Salmonelose e salmonela em Répteis - Atenção e cuidados
Devido a uma reportagem publicada no dia
12 de março de 1997 no jornal O GLOBO (RJ), sobre o recente surto de
salmonelose em pessoas relacionadas com a criação de répteis em cativeiro nos
EUA, tenho recebido regularmente telefonemas de pessoas aqui no Brasil que
compraram animais e estão apreensivas quanto ao potencial de transmissão da
doença entre as pessoas, portanto tentarei explanar algumas observações a
respeito do assunto. Os dados emitidos nesta matéria estão baseados em
informações científicas, cujas referências estão em seguida, entre parênteses.
Para qualquer informação extra, dúvida ou sugestão, faça contato comigo.
Salmonella é um gênero extenso de
enterobacteriáceas, ou seja, bactérias encontradas normalmente no trato
gastrintestinal de insetos, aves, mamíferos e répteis. No caso de répteis,
estão comprovadamente envolvidos os iguanas (Frye, Frederic L., 1995) e outras
espécies de lagartos (Hinshaw, W.R. and McNeil, 1974), e serpentes (Hinshaw,
W.R. and McNeil, 1994). De acordo com Martin Toly, epidemiologista do New York
Departament of Health, também foi constatada em monitores (lagarto) e pítons
(serpente).
Os sintomas incluem febre, dor estomacal,
náuseas e diarréia, além de vômitos. Pode causar um quadro de gastroenterite e,
caso se estabeleça na corrente sangüínea, causa septicemia (infecção
generalizada), meningite, encefalite e osteomielite, podendo levar à morte.

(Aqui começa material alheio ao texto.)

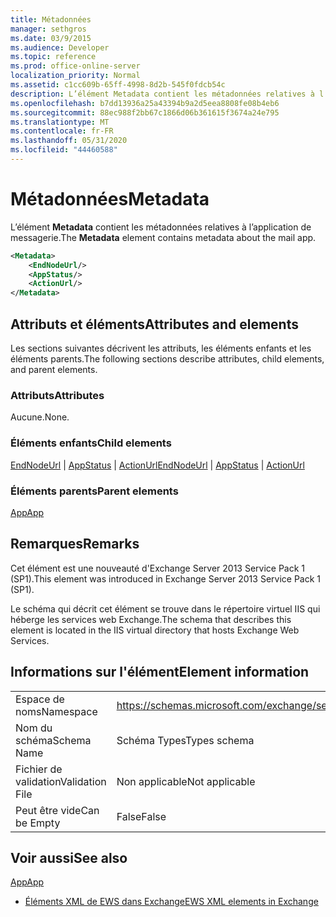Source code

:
 ```yaml
---
title: Métadonnées
manager: sethgros
ms.date: 03/9/2015
ms.audience: Developer
ms.topic: reference
ms.prod: office-online-server
localization_priority: Normal
ms.assetid: c1cc609b-65ff-4998-8d2b-545f0fdcb54c
description: L’élément Metadata contient les métadonnées relatives à l’application de messagerie.
ms.openlocfilehash: b7dd13936a25a43394b9a2d5eea8808fe08b4eb6
ms.sourcegitcommit: 88ec988f2bb67c1866d06b361615f3674a24e795
ms.translationtype: MT
ms.contentlocale: fr-FR
ms.lasthandoff: 05/31/2020
ms.locfileid: "44460588"
---
```

# <a name="metadata"></a><span data-ttu-id="45b18-103">Métadonnées</span><span class="sxs-lookup"><span data-stu-id="45b18-103">Metadata</span></span>

<span data-ttu-id="45b18-104">L’élément **Metadata** contient les métadonnées relatives à l’application de messagerie.</span><span class="sxs-lookup"><span data-stu-id="45b18-104">The **Metadata** element contains metadata about the mail app.</span></span> 
  
```XML
<Metadata>
    <EndNodeUrl/>
    <AppStatus/>
    <ActionUrl/>
</Metadata>
```

## <a name="attributes-and-elements"></a><span data-ttu-id="45b18-105">Attributs et éléments</span><span class="sxs-lookup"><span data-stu-id="45b18-105">Attributes and elements</span></span>

<span data-ttu-id="45b18-106">Les sections suivantes décrivent les attributs, les éléments enfants et les éléments parents.</span><span class="sxs-lookup"><span data-stu-id="45b18-106">The following sections describe attributes, child elements, and parent elements.</span></span>
  
### <a name="attributes"></a><span data-ttu-id="45b18-107">Attributs</span><span class="sxs-lookup"><span data-stu-id="45b18-107">Attributes</span></span>

<span data-ttu-id="45b18-108">Aucune.</span><span class="sxs-lookup"><span data-stu-id="45b18-108">None.</span></span>
  
### <a name="child-elements"></a><span data-ttu-id="45b18-109">Éléments enfants</span><span class="sxs-lookup"><span data-stu-id="45b18-109">Child elements</span></span>

<span data-ttu-id="45b18-110">[EndNodeUrl](endnodeurl.md)  |  [AppStatus](appstatus-ex15websvcsotherref.md)  |  [ActionUrl](actionurl.md)</span><span class="sxs-lookup"><span data-stu-id="45b18-110">[EndNodeUrl](endnodeurl.md) | [AppStatus](appstatus-ex15websvcsotherref.md) | [ActionUrl](actionurl.md)</span></span>
  
### <a name="parent-elements"></a><span data-ttu-id="45b18-111">Éléments parents</span><span class="sxs-lookup"><span data-stu-id="45b18-111">Parent elements</span></span>

[<span data-ttu-id="45b18-112">App</span><span class="sxs-lookup"><span data-stu-id="45b18-112">App</span></span>](app.md)
  
## <a name="remarks"></a><span data-ttu-id="45b18-113">Remarques</span><span class="sxs-lookup"><span data-stu-id="45b18-113">Remarks</span></span>

<span data-ttu-id="45b18-114">Cet élément est une nouveauté d'Exchange Server 2013 Service Pack 1 (SP1).</span><span class="sxs-lookup"><span data-stu-id="45b18-114">This element was introduced in Exchange Server 2013 Service Pack 1 (SP1).</span></span>
  
<span data-ttu-id="45b18-115">Le schéma qui décrit cet élément se trouve dans le répertoire virtuel IIS qui héberge les services web Exchange.</span><span class="sxs-lookup"><span data-stu-id="45b18-115">The schema that describes this element is located in the IIS virtual directory that hosts Exchange Web Services.</span></span>
  
## <a name="element-information"></a><span data-ttu-id="45b18-116">Informations sur l'élément</span><span class="sxs-lookup"><span data-stu-id="45b18-116">Element information</span></span>

|||
|:-----|:-----|
|<span data-ttu-id="45b18-117">Espace de noms</span><span class="sxs-lookup"><span data-stu-id="45b18-117">Namespace</span></span>  <br/> | https://schemas.microsoft.com/exchange/services/2006/types  <br/> |
|<span data-ttu-id="45b18-118">Nom du schéma</span><span class="sxs-lookup"><span data-stu-id="45b18-118">Schema Name</span></span>  <br/> |<span data-ttu-id="45b18-119">Schéma Types</span><span class="sxs-lookup"><span data-stu-id="45b18-119">Types schema</span></span>  <br/> |
|<span data-ttu-id="45b18-120">Fichier de validation</span><span class="sxs-lookup"><span data-stu-id="45b18-120">Validation File</span></span>  <br/> |<span data-ttu-id="45b18-121">Non applicable</span><span class="sxs-lookup"><span data-stu-id="45b18-121">Not applicable</span></span>  <br/> |
|<span data-ttu-id="45b18-122">Peut être vide</span><span class="sxs-lookup"><span data-stu-id="45b18-122">Can be Empty</span></span>  <br/> |<span data-ttu-id="45b18-123">False</span><span class="sxs-lookup"><span data-stu-id="45b18-123">False</span></span>  <br/> |
   
## <a name="see-also"></a><span data-ttu-id="45b18-124">Voir aussi</span><span class="sxs-lookup"><span data-stu-id="45b18-124">See also</span></span>



[<span data-ttu-id="45b18-125">App</span><span class="sxs-lookup"><span data-stu-id="45b18-125">App</span></span>](app.md)


- [<span data-ttu-id="45b18-126">Éléments XML de EWS dans Exchange</span><span class="sxs-lookup"><span data-stu-id="45b18-126">EWS XML elements in Exchange</span></span>](ews-xml-elements-in-exchange.md)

Mesmo que um animal carregue a bactéria,
apenas uma minoria dos 2.000 sorotipos conhecidos da mesma pode ser perigosa
para seres humanos, e entre elas, apenas a Salmonella typhi pode
ser transmitida de pessoa para pessoa (Miller et al, 1995).
De qualquer forma, há poucas chances de
seres humanos em estado físico normal contraírem a doença, que atinge mais
facilmente crianças de idade inferior a seis anos, os idosos e as pessoas
imunossuprimidas, ou seja, com doenças como o câncer, tuberculose ou a AIDS. Um
fator muito importante para o controle da doença consiste em se observar
medidas básicas de higiene, como o simples ato de lavar as mãos depois de
manipular qualquer tipo de animal, inclusive cães e gatos domésticos.
Apesar da transmissão ser dificultada por
todas as barreiras acima descritas, não se deve ignorar a possibilidade de
contágio, pois, apesar de mínima, há chance da doença acontecer e uma pequena
porcentagem de pessoas contaminadas virem a falecer. Em um estudo feito em 1991
por Miller de casos de Salmonella em seres humanos, entre 12.748 casos
registrados, 49 foram fatais, ou seja, 0,38%, uma percentagem pequena, mas significante.
As primeiras relações entre Salmonella
e répteis foram observadas no início dos anos 70. Desde esta década até hoje
pesquisadores observaram cerca de 250.000 a 300.000 casos de salmonelose
adquiridos pelo contato com tartarugas verdes (vide Frye; Volk et al.), o que
levou em 1975, a U.S.F.D.A., agência governamental americana responsável pelo
controle de qualidade de medicamentos e alimentos, a vetar a venda de
tartarugas aquáticas menores de quatro polegadas (10 cm), tamanho onde era possível
que as crianças pudessem colocá-las na boca, vindo a contrair a doença,
prevenindo uma possível contaminação de 100.000 casos anuais, estimativa da
própria agência.
De acordo com Martin Toly, apenas uma
pequena percentagem (10% de casos) de salmonelose em seres humanos está
relacionada com répteis nos EUA, portanto, nós devemos nos preocupar muito mais
com a Salmonella transmitida por verduras e frutas, carne bovina e
principalmente frango, ovos, queijo e leite contaminados, artigos que adentram
bem mais facilmente em nossas casas do que a Salmonella
transmitida por répteis, cuja manipulação deve obedecer a regras óbvias de
higiene.
No Brasil, não é artigo raro nos jornais
casos de infecção alimentar causada por Salmonella em
restaurantes e presídios, devido à contaminação na alimentação, que pode ter
acontecido em determinado produto (por exemplo, ovos contaminados na própria
granja) ou na hora do processamento da comida, por falta de higiene na hora do
preparo. Apesar disto, fatos como estes passam com pouca notoriedade pela
maioria do público, o que não acontece no caso de animais ditos como
"diferentes" por certas pessoas (tentando ser brando, ao colocar a
opinião da maioria das pessoas a respeito de répteis).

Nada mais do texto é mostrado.